§ Task brief
From the entries below, determine the number of lines that contain "Market". Give that number by itself.

§ Material provided

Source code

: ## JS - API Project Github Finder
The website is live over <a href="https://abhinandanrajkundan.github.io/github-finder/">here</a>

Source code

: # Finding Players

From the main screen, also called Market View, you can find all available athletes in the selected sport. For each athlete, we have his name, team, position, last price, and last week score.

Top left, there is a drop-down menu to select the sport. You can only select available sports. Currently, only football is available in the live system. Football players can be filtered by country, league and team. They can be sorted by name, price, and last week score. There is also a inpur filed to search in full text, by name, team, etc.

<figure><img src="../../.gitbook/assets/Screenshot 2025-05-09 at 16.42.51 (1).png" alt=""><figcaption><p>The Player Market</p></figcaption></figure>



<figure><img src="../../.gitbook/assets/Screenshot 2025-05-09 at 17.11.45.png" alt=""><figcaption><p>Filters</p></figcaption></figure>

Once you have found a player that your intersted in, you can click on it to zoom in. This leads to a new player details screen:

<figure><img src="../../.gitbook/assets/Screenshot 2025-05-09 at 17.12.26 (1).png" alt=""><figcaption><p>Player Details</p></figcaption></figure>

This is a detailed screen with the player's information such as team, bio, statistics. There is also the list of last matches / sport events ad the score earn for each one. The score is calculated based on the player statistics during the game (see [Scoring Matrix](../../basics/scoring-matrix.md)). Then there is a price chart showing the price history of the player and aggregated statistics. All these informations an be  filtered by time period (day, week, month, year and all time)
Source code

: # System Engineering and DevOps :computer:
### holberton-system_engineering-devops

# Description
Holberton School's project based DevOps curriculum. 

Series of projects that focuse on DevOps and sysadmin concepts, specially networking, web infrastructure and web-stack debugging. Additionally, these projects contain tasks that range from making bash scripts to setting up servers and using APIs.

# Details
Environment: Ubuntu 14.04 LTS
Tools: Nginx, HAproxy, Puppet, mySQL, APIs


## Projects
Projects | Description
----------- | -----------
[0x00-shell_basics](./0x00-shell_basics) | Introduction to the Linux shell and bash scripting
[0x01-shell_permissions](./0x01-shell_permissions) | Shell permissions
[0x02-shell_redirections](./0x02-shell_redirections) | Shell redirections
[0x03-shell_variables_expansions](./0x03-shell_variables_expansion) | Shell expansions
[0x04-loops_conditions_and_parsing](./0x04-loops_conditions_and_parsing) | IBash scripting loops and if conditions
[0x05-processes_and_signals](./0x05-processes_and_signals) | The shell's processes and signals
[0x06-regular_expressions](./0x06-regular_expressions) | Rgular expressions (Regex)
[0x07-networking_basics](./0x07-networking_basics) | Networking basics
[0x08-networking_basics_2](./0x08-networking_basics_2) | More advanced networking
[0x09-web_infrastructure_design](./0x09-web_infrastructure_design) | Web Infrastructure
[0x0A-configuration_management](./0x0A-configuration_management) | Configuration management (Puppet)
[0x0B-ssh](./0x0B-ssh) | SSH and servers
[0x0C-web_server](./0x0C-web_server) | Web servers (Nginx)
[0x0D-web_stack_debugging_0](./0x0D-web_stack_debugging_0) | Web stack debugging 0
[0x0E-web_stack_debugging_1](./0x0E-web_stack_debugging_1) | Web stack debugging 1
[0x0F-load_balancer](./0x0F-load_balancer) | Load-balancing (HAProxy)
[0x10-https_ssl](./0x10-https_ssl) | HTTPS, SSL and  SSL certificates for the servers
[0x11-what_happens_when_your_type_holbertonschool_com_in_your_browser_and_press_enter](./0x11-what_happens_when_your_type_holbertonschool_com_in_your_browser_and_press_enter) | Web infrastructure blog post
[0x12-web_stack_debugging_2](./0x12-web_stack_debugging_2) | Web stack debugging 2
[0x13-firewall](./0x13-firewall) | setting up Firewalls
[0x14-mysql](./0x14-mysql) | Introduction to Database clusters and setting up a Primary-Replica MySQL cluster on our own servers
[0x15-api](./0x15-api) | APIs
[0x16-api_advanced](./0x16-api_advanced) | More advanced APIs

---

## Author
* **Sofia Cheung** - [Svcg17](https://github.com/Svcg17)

§ Exercise output
2